## DATA FOR REVIEW

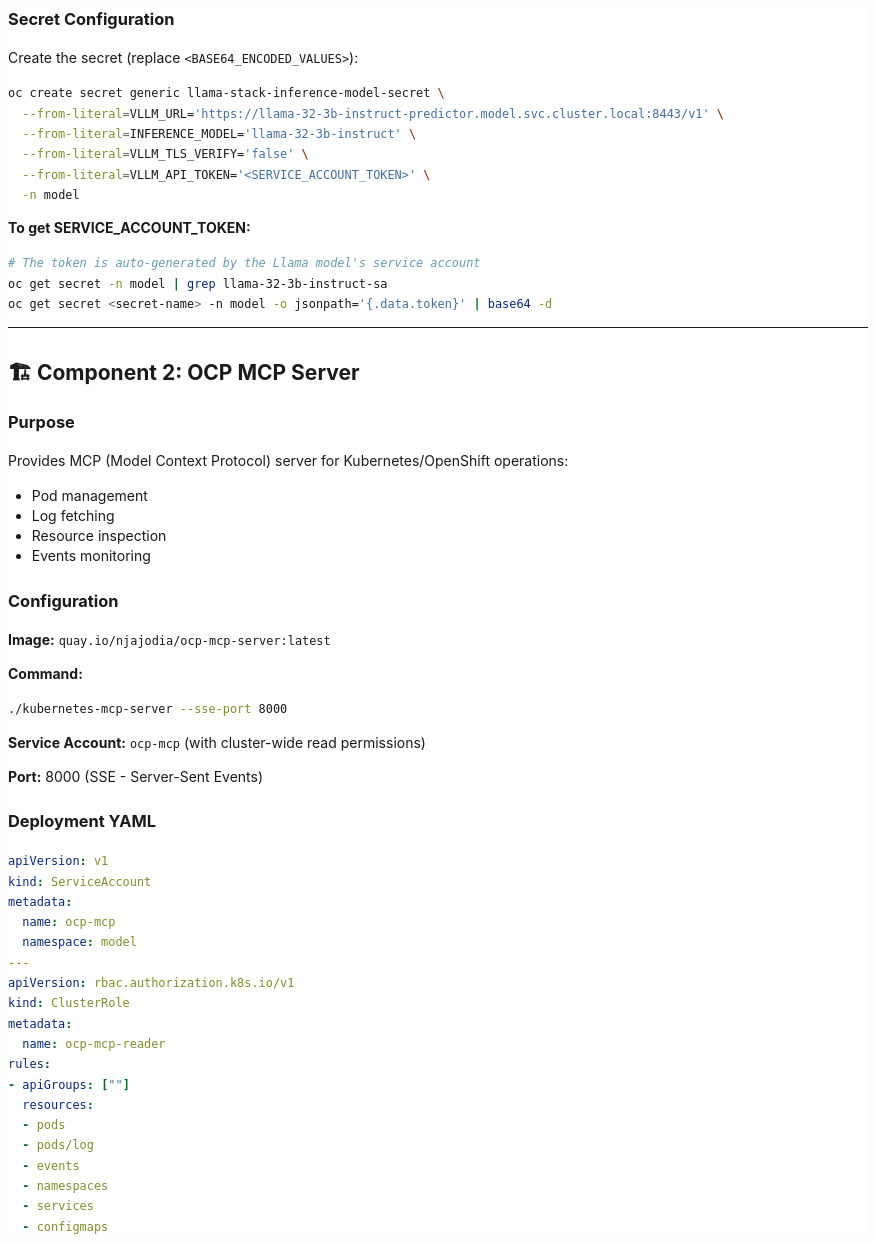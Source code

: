 ### Secret Configuration

Create the secret (replace `<BASE64_ENCODED_VALUES>`):

```bash
oc create secret generic llama-stack-inference-model-secret \
  --from-literal=VLLM_URL='https://llama-32-3b-instruct-predictor.model.svc.cluster.local:8443/v1' \
  --from-literal=INFERENCE_MODEL='llama-32-3b-instruct' \
  --from-literal=VLLM_TLS_VERIFY='false' \
  --from-literal=VLLM_API_TOKEN='<SERVICE_ACCOUNT_TOKEN>' \
  -n model
```

**To get SERVICE_ACCOUNT_TOKEN:**
```bash
# The token is auto-generated by the Llama model's service account
oc get secret -n model | grep llama-32-3b-instruct-sa
oc get secret <secret-name> -n model -o jsonpath='{.data.token}' | base64 -d
```

---

## 🏗️ Component 2: OCP MCP Server

### Purpose
Provides MCP (Model Context Protocol) server for Kubernetes/OpenShift operations:
- Pod management
- Log fetching
- Resource inspection
- Events monitoring

### Configuration

**Image:** `quay.io/njajodia/ocp-mcp-server:latest`

**Command:**
```bash
./kubernetes-mcp-server --sse-port 8000
```

**Service Account:** `ocp-mcp` (with cluster-wide read permissions)

**Port:** 8000 (SSE - Server-Sent Events)

### Deployment YAML

```yaml
apiVersion: v1
kind: ServiceAccount
metadata:
  name: ocp-mcp
  namespace: model
---
apiVersion: rbac.authorization.k8s.io/v1
kind: ClusterRole
metadata:
  name: ocp-mcp-reader
rules:
- apiGroups: [""]
  resources:
  - pods
  - pods/log
  - events
  - namespaces
  - services
  - configmaps
```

## BRIEF
Reply with an exact copy of the lines running from the one containing "## 🏗️ Component 2: OCP MCP Server" through the end of the entries above, both ends included.

## OUTPUT
## 🏗️ Component 2: OCP MCP Server

### Purpose
Provides MCP (Model Context Protocol) server for Kubernetes/OpenShift operations:
- Pod management
- Log fetching
- Resource inspection
- Events monitoring

### Configuration

**Image:** `quay.io/njajodia/ocp-mcp-server:latest`

**Command:**
```bash
./kubernetes-mcp-server --sse-port 8000
```

**Service Account:** `ocp-mcp` (with cluster-wide read permissions)

**Port:** 8000 (SSE - Server-Sent Events)

### Deployment YAML

```yaml
apiVersion: v1
kind: ServiceAccount
metadata:
  name: ocp-mcp
  namespace: model
---
apiVersion: rbac.authorization.k8s.io/v1
kind: ClusterRole
metadata:
  name: ocp-mcp-reader
rules:
- apiGroups: [""]
  resources:
  - pods
  - pods/log
  - events
  - namespaces
  - services
  - configmaps
```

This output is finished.